====== Exercise inputs ======
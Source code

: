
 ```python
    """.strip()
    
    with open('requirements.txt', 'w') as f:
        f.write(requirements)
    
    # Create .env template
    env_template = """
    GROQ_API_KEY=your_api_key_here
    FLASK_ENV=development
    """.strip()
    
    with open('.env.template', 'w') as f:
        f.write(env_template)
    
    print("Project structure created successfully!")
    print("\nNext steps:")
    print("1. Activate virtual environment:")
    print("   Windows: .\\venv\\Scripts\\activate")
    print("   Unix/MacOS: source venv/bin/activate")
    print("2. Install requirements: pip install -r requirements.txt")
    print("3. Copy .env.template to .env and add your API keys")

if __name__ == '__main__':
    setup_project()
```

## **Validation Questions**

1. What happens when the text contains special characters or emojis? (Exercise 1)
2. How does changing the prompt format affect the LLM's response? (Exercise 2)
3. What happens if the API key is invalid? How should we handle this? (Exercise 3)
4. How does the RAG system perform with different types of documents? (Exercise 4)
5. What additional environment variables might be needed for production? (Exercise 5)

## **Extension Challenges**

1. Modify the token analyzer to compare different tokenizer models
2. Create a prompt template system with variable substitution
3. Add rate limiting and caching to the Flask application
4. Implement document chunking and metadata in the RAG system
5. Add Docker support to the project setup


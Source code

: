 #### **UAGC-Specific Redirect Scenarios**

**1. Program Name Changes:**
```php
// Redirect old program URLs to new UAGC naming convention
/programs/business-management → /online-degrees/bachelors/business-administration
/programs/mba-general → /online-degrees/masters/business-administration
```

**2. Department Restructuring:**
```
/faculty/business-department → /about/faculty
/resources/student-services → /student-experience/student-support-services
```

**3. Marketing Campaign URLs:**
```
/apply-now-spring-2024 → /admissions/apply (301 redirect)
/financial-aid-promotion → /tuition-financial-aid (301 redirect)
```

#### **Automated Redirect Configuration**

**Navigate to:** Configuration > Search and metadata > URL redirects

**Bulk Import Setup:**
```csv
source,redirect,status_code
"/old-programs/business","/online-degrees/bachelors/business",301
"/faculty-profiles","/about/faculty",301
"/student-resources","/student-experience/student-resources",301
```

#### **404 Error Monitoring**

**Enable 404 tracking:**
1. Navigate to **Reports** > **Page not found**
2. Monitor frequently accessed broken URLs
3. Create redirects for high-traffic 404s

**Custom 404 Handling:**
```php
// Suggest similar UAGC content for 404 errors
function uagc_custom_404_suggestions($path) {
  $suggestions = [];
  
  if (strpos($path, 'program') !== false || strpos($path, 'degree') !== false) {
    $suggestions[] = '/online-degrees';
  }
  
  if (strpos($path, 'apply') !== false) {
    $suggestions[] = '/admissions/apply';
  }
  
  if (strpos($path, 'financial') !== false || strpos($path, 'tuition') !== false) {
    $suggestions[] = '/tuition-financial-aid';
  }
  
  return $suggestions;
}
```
======
**What you should do**
Reproduce all the data exactly. Include every line.

**Response area**
Source code

:
 ```python
    """.strip()
    
    with open('requirements.txt', 'w') as f:
        f.write(requirements)
    
    # Create .env template
    env_template = """
    GROQ_API_KEY=your_api_key_here
    FLASK_ENV=development
    """.strip()
    
    with open('.env.template', 'w') as f:
        f.write(env_template)
    
    print("Project structure created successfully!")
    print("\nNext steps:")
    print("1. Activate virtual environment:")
    print("   Windows: .\\venv\\Scripts\\activate")
    print("   Unix/MacOS: source venv/bin/activate")
    print("2. Install requirements: pip install -r requirements.txt")
    print("3. Copy .env.template to .env and add your API keys")

if __name__ == '__main__':
    setup_project()
```

## **Validation Questions**

1. What happens when the text contains special characters or emojis? (Exercise 1)
2. How does changing the prompt format affect the LLM's response? (Exercise 2)
3. What happens if the API key is invalid? How should we handle this? (Exercise 3)
4. How does the RAG system perform with different types of documents? (Exercise 4)
5. What additional environment variables might be needed for production? (Exercise 5)

## **Extension Challenges**

1. Modify the token analyzer to compare different tokenizer models
2. Create a prompt template system with variable substitution
3. Add rate limiting and caching to the Flask application
4. Implement document chunking and metadata in the RAG system
5. Add Docker support to the project setup


Source code

: #### **UAGC-Specific Redirect Scenarios**

**1. Program Name Changes:**
```php
// Redirect old program URLs to new UAGC naming convention
/programs/business-management → /online-degrees/bachelors/business-administration
/programs/mba-general → /online-degrees/masters/business-administration
```

**2. Department Restructuring:**
```
/faculty/business-department → /about/faculty
/resources/student-services → /student-experience/student-support-services
```

**3. Marketing Campaign URLs:**
```
/apply-now-spring-2024 → /admissions/apply (301 redirect)
/financial-aid-promotion → /tuition-financial-aid (301 redirect)
```

#### **Automated Redirect Configuration**

**Navigate to:** Configuration > Search and metadata > URL redirects

**Bulk Import Setup:**
```csv
source,redirect,status_code
"/old-programs/business","/online-degrees/bachelors/business",301
"/faculty-profiles","/about/faculty",301
"/student-resources","/student-experience/student-resources",301
```

#### **404 Error Monitoring**

**Enable 404 tracking:**
1. Navigate to **Reports** > **Page not found**
2. Monitor frequently accessed broken URLs
3. Create redirects for high-traffic 404s

**Custom 404 Handling:**
```php
// Suggest similar UAGC content for 404 errors
function uagc_custom_404_suggestions($path) {
  $suggestions = [];
  
  if (strpos($path, 'program') !== false || strpos($path, 'degree') !== false) {
    $suggestions[] = '/online-degrees';
  }
  
  if (strpos($path, 'apply') !== false) {
    $suggestions[] = '/admissions/apply';
  }
  
  if (strpos($path, 'financial') !== false || strpos($path, 'tuition') !== false) {
    $suggestions[] = '/tuition-financial-aid';
  }
  
  return $suggestions;
}
```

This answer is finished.